- What to work on: Out of the lines below, please list those that hold the string "fixed".
==========
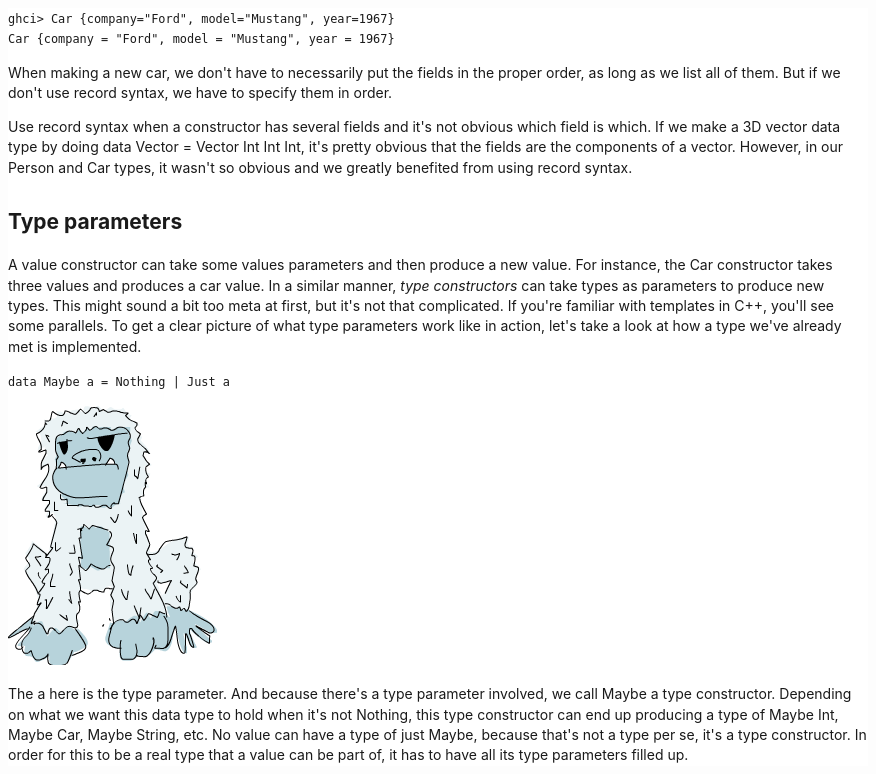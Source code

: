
 ``` haskell:hs
ghci> Car {company="Ford", model="Mustang", year=1967}
Car {company = "Ford", model = "Mustang", year = 1967}
```

When making a new car, we don't have to necessarily put the fields in
the proper order, as long as we list all of them. But if we don't use
record syntax, we have to specify them in order.

Use record syntax when a constructor has several fields and it's not
obvious which field is which. If we make a 3D vector data type by doing
<span class="fixed">data Vector = Vector Int Int Int</span>, it's pretty
obvious that the fields are the components of a vector. However, in our
<span class="fixed">Person</span> and <span class="fixed">Car</span>
types, it wasn't so obvious and we greatly benefited from using record
syntax.

<span id="type-parameters"></span>

## Type parameters

A value constructor can take some values parameters and then produce a
new value. For instance, the <span class="fixed">Car</span> constructor
takes three values and produces a car value. In a similar manner, *type
constructors* can take types as parameters to produce new types. This
might sound a bit too meta at first, but it's not that complicated. If
you're familiar with templates in C++, you'll see some parallels. To get
a clear picture of what type parameters work like in action, let's take
a look at how a type we've already met is implemented.

``` haskell:hs
data Maybe a = Nothing | Just a
```

<img src="/assets/yeti.png" class="left"
width="209" height="260" alt="yeti" />

The <span class="fixed">a</span> here is the type parameter. And because
there's a type parameter involved, we call
<span class="fixed">Maybe</span> a type constructor. Depending on what
we want this data type to hold when it's not
<span class="fixed">Nothing</span>, this type constructor can end up
producing a type of <span class="fixed">Maybe Int</span>,
<span class="fixed">Maybe Car</span>, <span class="fixed">Maybe
String</span>, etc. No value can have a type of just
<span class="fixed">Maybe</span>, because that's not a type per se, it's
a type constructor. In order for this to be a real type that a value can
be part of, it has to have all its type parameters filled up.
==========
- Task solution:
<span class="fixed">data Vector = Vector Int Int Int</span>, it's pretty
<span class="fixed">Person</span> and <span class="fixed">Car</span>
new value. For instance, the <span class="fixed">Car</span> constructor
The <span class="fixed">a</span> here is the type parameter. And because
<span class="fixed">Maybe</span> a type constructor. Depending on what
<span class="fixed">Nothing</span>, this type constructor can end up
producing a type of <span class="fixed">Maybe Int</span>,
<span class="fixed">Maybe Car</span>, <span class="fixed">Maybe
<span class="fixed">Maybe</span>, because that's not a type per se, it's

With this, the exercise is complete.